## Aim of the task
Your answer must be an exact copy of every record.
--- --- ---
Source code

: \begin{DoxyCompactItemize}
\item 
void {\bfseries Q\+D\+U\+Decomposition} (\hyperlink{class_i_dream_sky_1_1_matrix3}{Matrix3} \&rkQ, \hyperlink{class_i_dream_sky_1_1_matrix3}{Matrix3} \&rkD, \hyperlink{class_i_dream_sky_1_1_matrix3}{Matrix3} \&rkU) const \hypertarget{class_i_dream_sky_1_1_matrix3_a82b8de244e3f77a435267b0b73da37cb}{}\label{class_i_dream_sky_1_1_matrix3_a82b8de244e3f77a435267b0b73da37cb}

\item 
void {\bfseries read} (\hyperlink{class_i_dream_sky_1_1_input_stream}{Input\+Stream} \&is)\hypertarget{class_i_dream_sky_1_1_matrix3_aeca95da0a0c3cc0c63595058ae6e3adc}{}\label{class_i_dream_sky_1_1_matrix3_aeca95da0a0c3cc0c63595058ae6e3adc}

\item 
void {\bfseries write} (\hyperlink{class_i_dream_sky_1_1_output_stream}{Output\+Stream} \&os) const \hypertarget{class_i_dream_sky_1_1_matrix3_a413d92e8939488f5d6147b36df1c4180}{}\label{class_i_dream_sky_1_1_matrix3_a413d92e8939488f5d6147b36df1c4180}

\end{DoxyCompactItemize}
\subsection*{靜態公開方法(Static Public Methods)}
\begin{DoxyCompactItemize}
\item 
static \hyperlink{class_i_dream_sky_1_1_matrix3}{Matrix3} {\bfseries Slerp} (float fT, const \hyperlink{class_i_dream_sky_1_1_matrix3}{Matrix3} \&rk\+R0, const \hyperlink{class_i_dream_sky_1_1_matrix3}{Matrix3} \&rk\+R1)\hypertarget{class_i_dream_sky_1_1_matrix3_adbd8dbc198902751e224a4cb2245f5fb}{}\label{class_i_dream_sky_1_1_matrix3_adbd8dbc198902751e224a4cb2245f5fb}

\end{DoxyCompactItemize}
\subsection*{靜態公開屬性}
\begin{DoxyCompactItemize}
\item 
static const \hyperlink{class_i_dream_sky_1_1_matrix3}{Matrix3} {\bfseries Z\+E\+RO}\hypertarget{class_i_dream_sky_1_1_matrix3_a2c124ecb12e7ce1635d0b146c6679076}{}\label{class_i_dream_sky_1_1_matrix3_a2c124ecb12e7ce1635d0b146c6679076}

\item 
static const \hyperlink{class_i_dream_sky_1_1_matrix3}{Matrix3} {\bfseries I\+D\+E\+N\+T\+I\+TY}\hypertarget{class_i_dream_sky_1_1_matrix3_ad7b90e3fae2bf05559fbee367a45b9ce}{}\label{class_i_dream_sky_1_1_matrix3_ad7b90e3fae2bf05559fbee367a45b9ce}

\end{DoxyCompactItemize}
--- --- ---
## Solved exercise
Source code

: \begin{DoxyCompactItemize}
\item 
void {\bfseries Q\+D\+U\+Decomposition} (\hyperlink{class_i_dream_sky_1_1_matrix3}{Matrix3} \&rkQ, \hyperlink{class_i_dream_sky_1_1_matrix3}{Matrix3} \&rkD, \hyperlink{class_i_dream_sky_1_1_matrix3}{Matrix3} \&rkU) const \hypertarget{class_i_dream_sky_1_1_matrix3_a82b8de244e3f77a435267b0b73da37cb}{}\label{class_i_dream_sky_1_1_matrix3_a82b8de244e3f77a435267b0b73da37cb}

\item 
void {\bfseries read} (\hyperlink{class_i_dream_sky_1_1_input_stream}{Input\+Stream} \&is)\hypertarget{class_i_dream_sky_1_1_matrix3_aeca95da0a0c3cc0c63595058ae6e3adc}{}\label{class_i_dream_sky_1_1_matrix3_aeca95da0a0c3cc0c63595058ae6e3adc}

\item 
void {\bfseries write} (\hyperlink{class_i_dream_sky_1_1_output_stream}{Output\+Stream} \&os) const \hypertarget{class_i_dream_sky_1_1_matrix3_a413d92e8939488f5d6147b36df1c4180}{}\label{class_i_dream_sky_1_1_matrix3_a413d92e8939488f5d6147b36df1c4180}

\end{DoxyCompactItemize}
\subsection*{靜態公開方法(Static Public Methods)}
\begin{DoxyCompactItemize}
\item 
static \hyperlink{class_i_dream_sky_1_1_matrix3}{Matrix3} {\bfseries Slerp} (float fT, const \hyperlink{class_i_dream_sky_1_1_matrix3}{Matrix3} \&rk\+R0, const \hyperlink{class_i_dream_sky_1_1_matrix3}{Matrix3} \&rk\+R1)\hypertarget{class_i_dream_sky_1_1_matrix3_adbd8dbc198902751e224a4cb2245f5fb}{}\label{class_i_dream_sky_1_1_matrix3_adbd8dbc198902751e224a4cb2245f5fb}

\end{DoxyCompactItemize}
\subsection*{靜態公開屬性}
\begin{DoxyCompactItemize}
\item 
static const \hyperlink{class_i_dream_sky_1_1_matrix3}{Matrix3} {\bfseries Z\+E\+RO}\hypertarget{class_i_dream_sky_1_1_matrix3_a2c124ecb12e7ce1635d0b146c6679076}{}\label{class_i_dream_sky_1_1_matrix3_a2c124ecb12e7ce1635d0b146c6679076}

\item 
static const \hyperlink{class_i_dream_sky_1_1_matrix3}{Matrix3} {\bfseries I\+D\+E\+N\+T\+I\+TY}\hypertarget{class_i_dream_sky_1_1_matrix3_ad7b90e3fae2bf05559fbee367a45b9ce}{}\label{class_i_dream_sky_1_1_matrix3_ad7b90e3fae2bf05559fbee367a45b9ce}

\end{DoxyCompactItemize}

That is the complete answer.